*Task brief*: Make an exact copy, from the records below, of the lines from the line containing "- ВЫСОКАЯ ВЕРОЯТНОСТЬ!**" to the line containing "- [ ] **Bonus", both lines included, excluding pictures.

== Given records ==

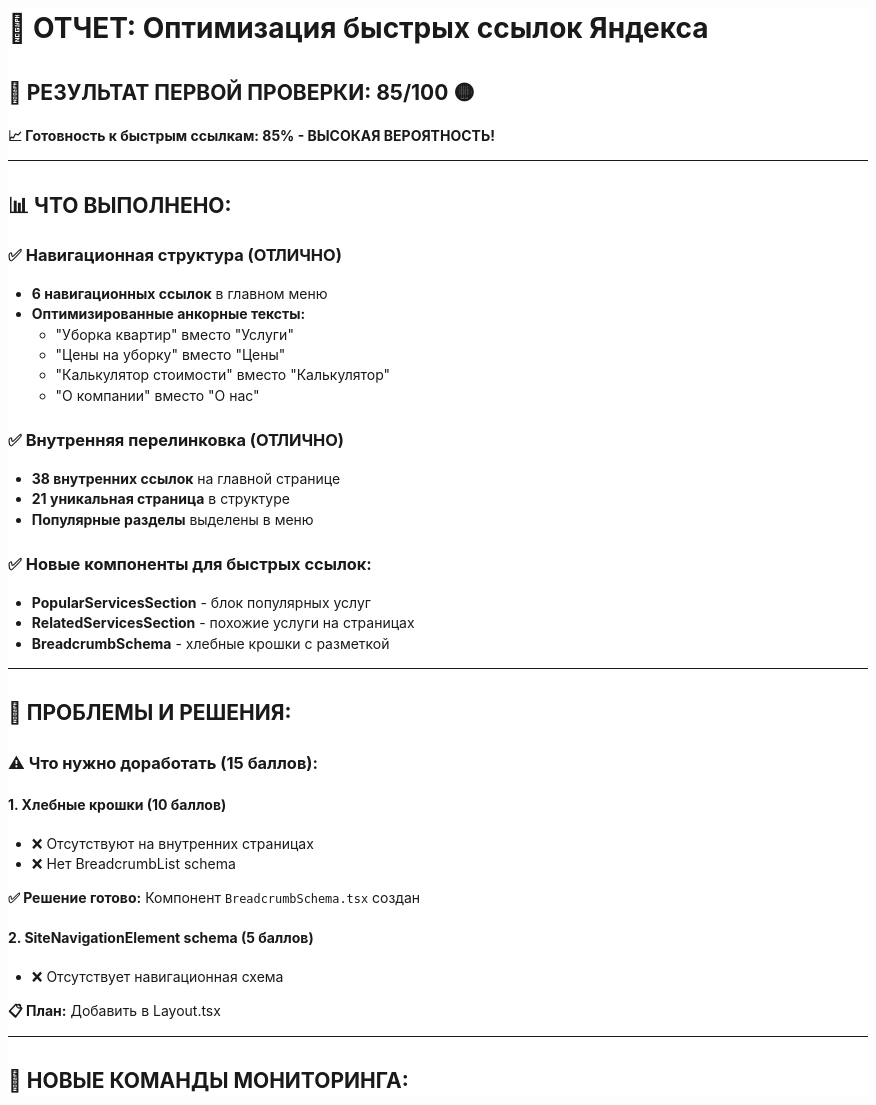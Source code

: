 # 🔗 ОТЧЕТ: Оптимизация быстрых ссылок Яндекса

## 🎯 **РЕЗУЛЬТАТ ПЕРВОЙ ПРОВЕРКИ: 85/100** 🟡

**📈 Готовность к быстрым ссылкам: 85% - ВЫСОКАЯ ВЕРОЯТНОСТЬ!**

---

## 📊 **ЧТО ВЫПОЛНЕНО:**

### ✅ **Навигационная структура (ОТЛИЧНО)**
- **6 навигационных ссылок** в главном меню
- **Оптимизированные анкорные тексты:**
  - "Уборка квартир" вместо "Услуги"
  - "Цены на уборку" вместо "Цены"  
  - "Калькулятор стоимости" вместо "Калькулятор"
  - "О компании" вместо "О нас"

### ✅ **Внутренняя перелинковка (ОТЛИЧНО)**
- **38 внутренних ссылок** на главной странице
- **21 уникальная страница** в структуре
- **Популярные разделы** выделены в меню

### ✅ **Новые компоненты для быстрых ссылок:**
- **PopularServicesSection** - блок популярных услуг
- **RelatedServicesSection** - похожие услуги на страницах
- **BreadcrumbSchema** - хлебные крошки с разметкой

---

## 🔧 **ПРОБЛЕМЫ И РЕШЕНИЯ:**

### ⚠️ **Что нужно доработать (15 баллов):**

#### 1. **Хлебные крошки (10 баллов)**
- ❌ Отсутствуют на внутренних страницах
- ❌ Нет BreadcrumbList schema

**✅ Решение готово:** Компонент `BreadcrumbSchema.tsx` создан

#### 2. **SiteNavigationElement schema (5 баллов)**
- ❌ Отсутствует навигационная схема

**📋 План:** Добавить в Layout.tsx

---

## 🚀 **НОВЫЕ КОМАНДЫ МОНИТОРИНГА:**
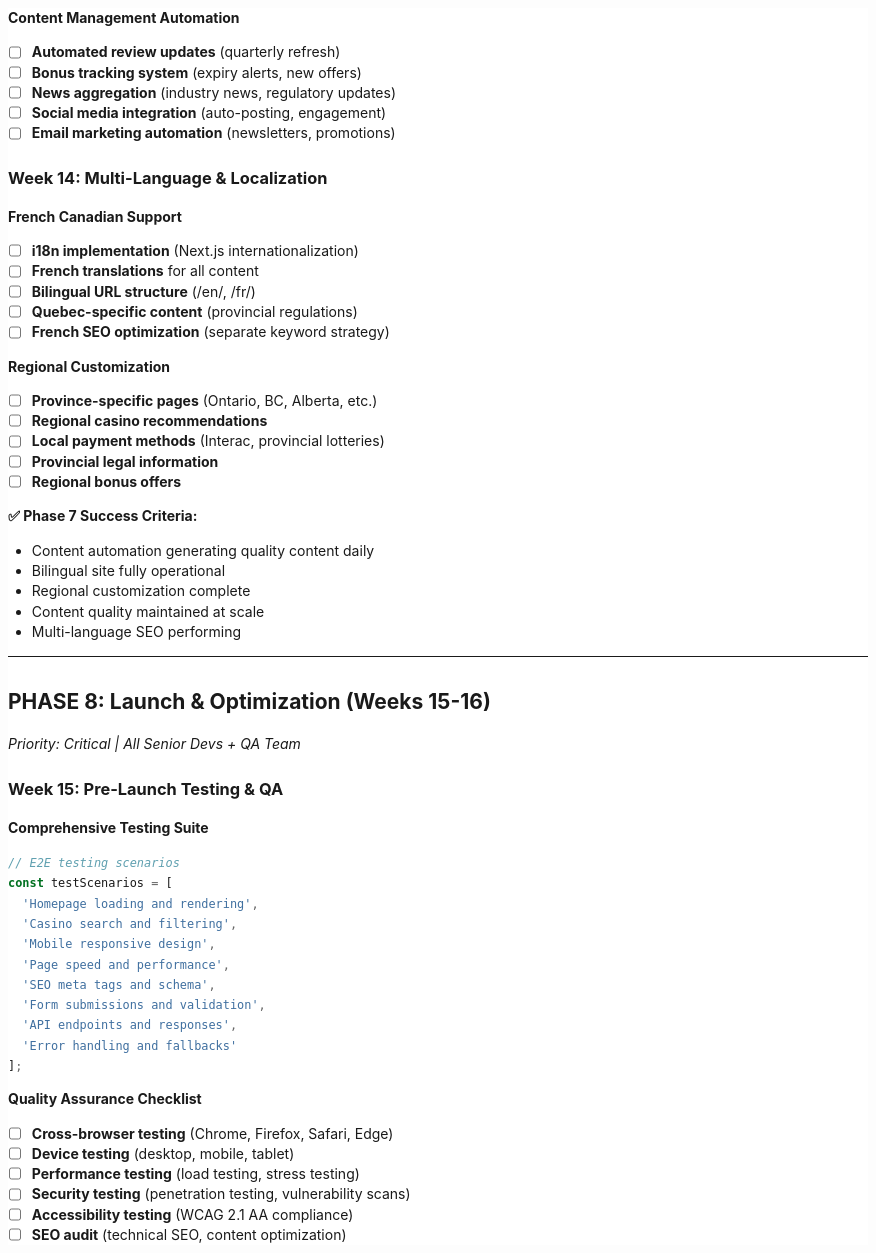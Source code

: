 **Content Management Automation**
- [ ] **Automated review updates** (quarterly refresh)
- [ ] **Bonus tracking system** (expiry alerts, new offers)
- [ ] **News aggregation** (industry news, regulatory updates)
- [ ] **Social media integration** (auto-posting, engagement)
- [ ] **Email marketing automation** (newsletters, promotions)

### **Week 14: Multi-Language & Localization**

**French Canadian Support**
- [ ] **i18n implementation** (Next.js internationalization)
- [ ] **French translations** for all content
- [ ] **Bilingual URL structure** (/en/, /fr/)
- [ ] **Quebec-specific content** (provincial regulations)
- [ ] **French SEO optimization** (separate keyword strategy)

**Regional Customization**
- [ ] **Province-specific pages** (Ontario, BC, Alberta, etc.)
- [ ] **Regional casino recommendations**
- [ ] **Local payment methods** (Interac, provincial lotteries)
- [ ] **Provincial legal information**
- [ ] **Regional bonus offers**

**✅ Phase 7 Success Criteria:**
- Content automation generating quality content daily
- Bilingual site fully operational
- Regional customization complete
- Content quality maintained at scale
- Multi-language SEO performing

---

## **PHASE 8: Launch & Optimization (Weeks 15-16)**
*Priority: Critical | All Senior Devs + QA Team*

### **Week 15: Pre-Launch Testing & QA**

**Comprehensive Testing Suite**
```javascript
// E2E testing scenarios
const testScenarios = [
  'Homepage loading and rendering',
  'Casino search and filtering',  
  'Mobile responsive design',
  'Page speed and performance',
  'SEO meta tags and schema',
  'Form submissions and validation',
  'API endpoints and responses',
  'Error handling and fallbacks'
];
```

**Quality Assurance Checklist**
- [ ] **Cross-browser testing** (Chrome, Firefox, Safari, Edge)
- [ ] **Device testing** (desktop, mobile, tablet)
- [ ] **Performance testing** (load testing, stress testing)
- [ ] **Security testing** (penetration testing, vulnerability scans)
- [ ] **Accessibility testing** (WCAG 2.1 AA compliance)
- [ ] **SEO audit** (technical SEO, content optimization)
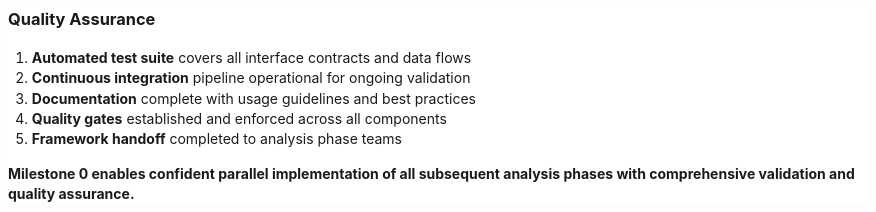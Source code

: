 ### Quality Assurance
1. **Automated test suite** covers all interface contracts and data flows
2. **Continuous integration** pipeline operational for ongoing validation
3. **Documentation** complete with usage guidelines and best practices
4. **Quality gates** established and enforced across all components
5. **Framework handoff** completed to analysis phase teams

**Milestone 0 enables confident parallel implementation of all subsequent analysis phases with comprehensive validation and quality assurance.**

===

*Your response*:
**📈 Готовность к быстрым ссылкам: 85% - ВЫСОКАЯ ВЕРОЯТНОСТЬ!**

---

## 📊 **ЧТО ВЫПОЛНЕНО:**

### ✅ **Навигационная структура (ОТЛИЧНО)**
- **6 навигационных ссылок** в главном меню
- **Оптимизированные анкорные тексты:**
  - "Уборка квартир" вместо "Услуги"
  - "Цены на уборку" вместо "Цены"  
  - "Калькулятор стоимости" вместо "Калькулятор"
  - "О компании" вместо "О нас"

### ✅ **Внутренняя перелинковка (ОТЛИЧНО)**
- **38 внутренних ссылок** на главной странице
- **21 уникальная страница** в структуре
- **Популярные разделы** выделены в меню

### ✅ **Новые компоненты для быстрых ссылок:**
- **PopularServicesSection** - блок популярных услуг
- **RelatedServicesSection** - похожие услуги на страницах
- **BreadcrumbSchema** - хлебные крошки с разметкой

---

## 🔧 **ПРОБЛЕМЫ И РЕШЕНИЯ:**

### ⚠️ **Что нужно доработать (15 баллов):**

#### 1. **Хлебные крошки (10 баллов)**
- ❌ Отсутствуют на внутренних страницах
- ❌ Нет BreadcrumbList schema

**✅ Решение готово:** Компонент `BreadcrumbSchema.tsx` создан

#### 2. **SiteNavigationElement schema (5 баллов)**
- ❌ Отсутствует навигационная схема

**📋 План:** Добавить в Layout.tsx

---

## 🚀 **НОВЫЕ КОМАНДЫ МОНИТОРИНГА:**
Source code

: **Content Management Automation**
- [ ] **Automated review updates** (quarterly refresh)
- [ ] **Bonus tracking system** (expiry alerts, new offers)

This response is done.